Over soft drinks, we begin, at the beginning. There was no family theatrical tradition yet Eva developed a taste for the stage at an early age. “I was so jealous of Snow White in the school production”. Combining sense with dreams, it wasn’t just drama that Eva went on to study but Politics, Literature and Drama, at Kingston University.
Very quickly though the acting became the dominant pleasure for this girl who has “always loved dressing up”, so politics lost, and RADA gained, a student. Working alongside the likes of Kate Winslet and Richard Johnson, Eva was soon achieving the professional success her parents had warned would be elusive.
Unsurprisingly, given her immense drive, many of the roles that Eva has chosen to play are from the heavyweight works of J.B Priestley, August Strindberg and the like, but Eva’s own favourite is the snooty Portia du Pont in the children’s television programme ‘Sooty Heights’. Coupled with critical acclaim for the role of troubled Marilyn Monroe it’s clear that Eva is flexible enough to avoid typecasting. Just in her current three projects there’s enough variety to task any actress: Moving from Sybil in ‘A Tribute to Fawlty Towers’ through café assistant in BBC’s ‘Casualty’ to the female lead as a magician’s assistant in the film ‘Deadly Illusions’.
This is acting in the modern world and not something that Eva would advocate to everybody. She loves it and plans to go on and on but she believes it is not for those who want to become famous. “There are easier ways, like reality television, these days”. Much more telling is her advice to anyone thinking of pursuing a career in acting. “Don’t. If you’re only thinking of it, if you are not sure, don’t. Acting is like being an artist or a writer or musician…it’s there, inside you. It’s who you are.”

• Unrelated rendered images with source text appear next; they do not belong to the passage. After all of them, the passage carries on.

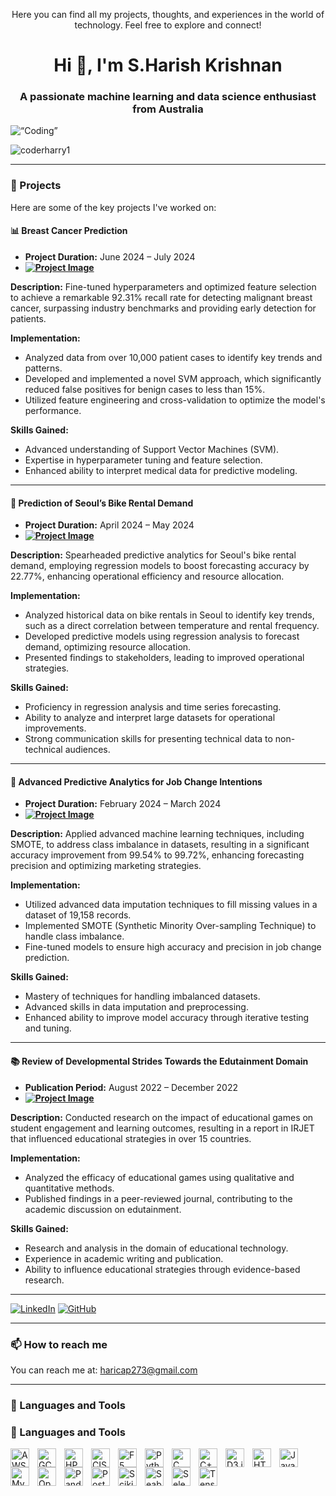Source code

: <p align="center">Here you can find all my projects, thoughts, and experiences in the world of technology. Feel free to explore and connect!</p>

<h1 align="center">Hi 👋, I'm S.Harish Krishnan</h1>
<h3 align="center">A passionate machine learning and data science enthusiast from Australia</h3>
<img align=“right” alt = “Coding” width = “400” src = "https://camo.githubusercontent.com/7de37139d0b4c1ce40865e799b446c0e963a3dd8fb68d239707237c40604fa3d/68747470733a2f2f63646e2e6472696262626c652e636f6d2f75736572732f3733303730332f73637265656e73686f74732f363538313234332f6176656e746f2e676966"</h3>

<p align="left"> <img src="https://komarev.com/ghpvc/?username=coderharry1&label=Profile%20views&color=0e75b6&style=flat" alt="coderharry1" /> </p>

---

### 🔬 Projects

Here are some of the key projects I've worked on:

#### 📊 Breast Cancer Prediction
- **Project Duration:** June 2024 – July 2024
- **[![Project Image](https://via.placeholder.com/150)](https://github.com/coderharry1/Breast-Cancer-Prediction-)**

**Description:**
Fine-tuned hyperparameters and optimized feature selection to achieve a remarkable 92.31% recall rate for detecting malignant breast cancer, surpassing industry benchmarks and providing early detection for patients.

**Implementation:**
- Analyzed data from over 10,000 patient cases to identify key trends and patterns.
- Developed and implemented a novel SVM approach, which significantly reduced false positives for benign cases to less than 15%.
- Utilized feature engineering and cross-validation to optimize the model's performance.

**Skills Gained:**
- Advanced understanding of Support Vector Machines (SVM).
- Expertise in hyperparameter tuning and feature selection.
- Enhanced ability to interpret medical data for predictive modeling.

---

#### 🚴 Prediction of Seoul’s Bike Rental Demand
- **Project Duration:** April 2024 – May 2024
- **[![Project Image](https://via.placeholder.com/150)](https://github.com/coderharry1/SeoulBikeData)**

**Description:**
Spearheaded predictive analytics for Seoul's bike rental demand, employing regression models to boost forecasting accuracy by 22.77%, enhancing operational efficiency and resource allocation.

**Implementation:**
- Analyzed historical data on bike rentals in Seoul to identify key trends, such as a direct correlation between temperature and rental frequency.
- Developed predictive models using regression analysis to forecast demand, optimizing resource allocation.
- Presented findings to stakeholders, leading to improved operational strategies.

**Skills Gained:**
- Proficiency in regression analysis and time series forecasting.
- Ability to analyze and interpret large datasets for operational improvements.
- Strong communication skills for presenting technical data to non-technical audiences.

---

#### 🧠 Advanced Predictive Analytics for Job Change Intentions
- **Project Duration:** February 2024 – March 2024
- **[![Project Image](https://via.placeholder.com/150)](https://github.com/coderharry1/Advanced-Predictive-Analytics-for-job-change-intentions)**

**Description:**
Applied advanced machine learning techniques, including SMOTE, to address class imbalance in datasets, resulting in a significant accuracy improvement from 99.54% to 99.72%, enhancing forecasting precision and optimizing marketing strategies.

**Implementation:**
- Utilized advanced data imputation techniques to fill missing values in a dataset of 19,158 records.
- Implemented SMOTE (Synthetic Minority Over-sampling Technique) to handle class imbalance.
- Fine-tuned models to ensure high accuracy and precision in job change prediction.

**Skills Gained:**
- Mastery of techniques for handling imbalanced datasets.
- Advanced skills in data imputation and preprocessing.
- Enhanced ability to improve model accuracy through iterative testing and tuning.

---

#### 📚 Review of Developmental Strides Towards the Edutainment Domain
- **Publication Period:** August 2022 – December 2022
- **[![Project Image](https://via.placeholder.com/150)](https://github.com/coderharry1/Advanced-Predictive-Analytics-for-job-change-intentions)**

**Description:**
Conducted research on the impact of educational games on student engagement and learning outcomes, resulting in a report in IRJET that influenced educational strategies in over 15 countries.

**Implementation:**
- Analyzed the efficacy of educational games using qualitative and quantitative methods.
- Published findings in a peer-reviewed journal, contributing to the academic discussion on edutainment.

**Skills Gained:**
- Research and analysis in the domain of educational technology.
- Experience in academic writing and publication.
- Ability to influence educational strategies through evidence-based research.

---

<p align="left">
   <a href="https://www.linkedin.com/in/harishkds/">
      <img alt="LinkedIn" title="Connect with me on LinkedIn" src="https://custom-icon-badges.demolab.com/badge/-Connect%20on%20LinkedIn-blue?style=for-the-badge&logo=linkedin&logoColor=white&labelColor=0077B5"/></a>
   <a href="https://github.com/harishkds?tab=repositories">
      <img alt="GitHub" title="Check out my GitHub" src="https://custom-icon-badges.demolab.com/badge/-Explore%20My%20Projects-black?style=for-the-badge&logo=github&logoColor=white"/></a>
</p>

---

### 📫 How to reach me

You can reach me at: haricap273@gmail.com

---

### 🧰 Languages and Tools

### 🧰 Languages and Tools

<img align="left" alt="AWS" width="30px" style="padding-right:10px;" src="https://cdn.jsdelivr.net/gh/devicons/devicon/icons/amazonwebservices/amazonwebservices-original.svg"/>
<img align="left" alt="GCP" width="30px" style="padding-right:10px;" src="https://cdn.jsdelivr.net/gh/devicons/devicon/icons/googlecloud/googlecloud-original.svg"/>
<img align="left" alt="HP" width="30px" style="padding-right:10px;" src="https://cdn.jsdelivr.net/gh/devicons/devicon/icons/helphub/helphub-original.svg"/>
<img align="left" alt="CISCO" width="30px" style="padding-right:10px;" src="https://cdn.jsdelivr.net/gh/devicons/devicon/icons/cisco/cisco-original.svg"/>
<img align="left" alt="F5" width="30px" style="padding-right:10px;" src="https://cdn.jsdelivr.net/gh/devicons/devicon/icons/f5networks/f5networks-original.svg"/>
<img align="left" alt="Python" width="30px" style="padding-right:10px;" src="https://cdn.jsdelivr.net/gh/devicons/devicon/icons/python/python-plain.svg"/>
<img align="left" alt="C" width="30px" style="padding-right:10px;" src="https://cdn.jsdelivr.net/gh/devicons/devicon/icons/c/c-original.svg"/>
<img align="left" alt="C++" width="30px" style="padding-right:10px;" src="https://cdn.jsdelivr.net/gh/devicons/devicon/icons/cplusplus/cplusplus-original.svg"/>
<img align="left" alt="D3.js" width="30px" style="padding-right:10px;" src="https://cdn.jsdelivr.net/gh/devicons/devicon/icons/d3js/d3js-original.svg"/>
<img align="left" alt="HTML5" width="30px" style="padding-right:10px;" src="https://cdn.jsdelivr.net/gh/devicons/devicon/icons/html5/html5-plain.svg"/>
<img align="left" alt="Java" width="30px" style="padding-right:10px;" src="https://cdn.jsdelivr.net/gh/devicons/devicon/icons/java/java-original.svg"/>
<img align="left" alt="MySQL" width="30px" style="padding-right:10px;" src="https://cdn.jsdelivr.net/gh/devicons/devicon/icons/mysql/mysql-original.svg"/>
<img align="left" alt="OpenCV" width="30px" style="padding-right:10px;" src="https://cdn.jsdelivr.net/gh/devicons/devicon/icons/opencv/opencv-original.svg"/>
<img align="left" alt="Pandas" width="30px" style="padding-right:10px;" src="https://cdn.jsdelivr.net/gh/devicons/devicon/icons/pandas/pandas-original.svg"/>
<img align="left" alt="PostgreSQL" width="30px" style="padding-right:10px;" src="https://cdn.jsdelivr.net/gh/devicons/devicon/icons/postgresql/postgresql-original.svg"/>
<img align="left" alt="Scikit-Learn" width="30px" style="padding-right:10px;" src="https://cdn.jsdelivr.net/gh/devicons/devicon/icons/scikit-learn/scikit-learn-original.svg"/>
<img align="left" alt="Seaborn" width="30px" style="padding-right:10px;" src="https://cdn.jsdelivr.net/gh/devicons/devicon/icons/seaborn/seaborn-original.svg"/>
<img align="left" alt="Selenium" width="30px" style="padding-right:10px;" src="https://cdn.jsdelivr.net/gh/devicons/devicon/icons/selenium/selenium-original.svg"/>
<img align="left" alt="TensorFlow" width="30px" style="padding-right:10px;" src="https://cdn.jsdelivr.net/gh/devicons/devicon/icons/tensorflow/tensorflow-original.svg"/>
<br />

So there in broad strokes, is the actress Eva Gray. And the person that is Eva Gray also shows the same dedication, the same determination in achieving her self-set goals. Eva has worked with many charities, recording boardroom minutes to recipes for the Royal National Institute for the Blind and, most recently, taking to the catwalk, fundraising for Gloucestershire children’s charity Cloud9. In all these activities Eva does not settle for just doing the job but always works to publicise the cause.
There is one more facet of Eva, without which no portrait is complete. Alongside and inseparable from her work is Eva’s adherence to a vegan diet. So strictly does Eva hold to these principles that she has both turned down work that does not allow her to conform to her beliefs and sought work in projects that promote her ideals. Of course, as is to be expected by now, she is more that just Vegan, Eva is the local contact for the Vegan Society.
Not a placard-waving zealot though. They would try to convince you are wrong. Eva is certain she is right. You just know she has studied the matter. Eva doesn’t argue, she uses facts and quotes and when those quotes come from Mahatma Ghandi, William Shakespeare and Albert Einstein, it is very difficult to argue against the sheer historical weight of those guys.
There is more to Eva still. For she is also a woman, a wife, someone’s daughter, someone’s friend. Little of which had chance to show in the short time in that pub. There’s no doubt though, whichever medley of Eva she is dressed up to be, that is who she will thoroughly become, and she’ll enjoy it. As will you, if you are lucky enough to be there.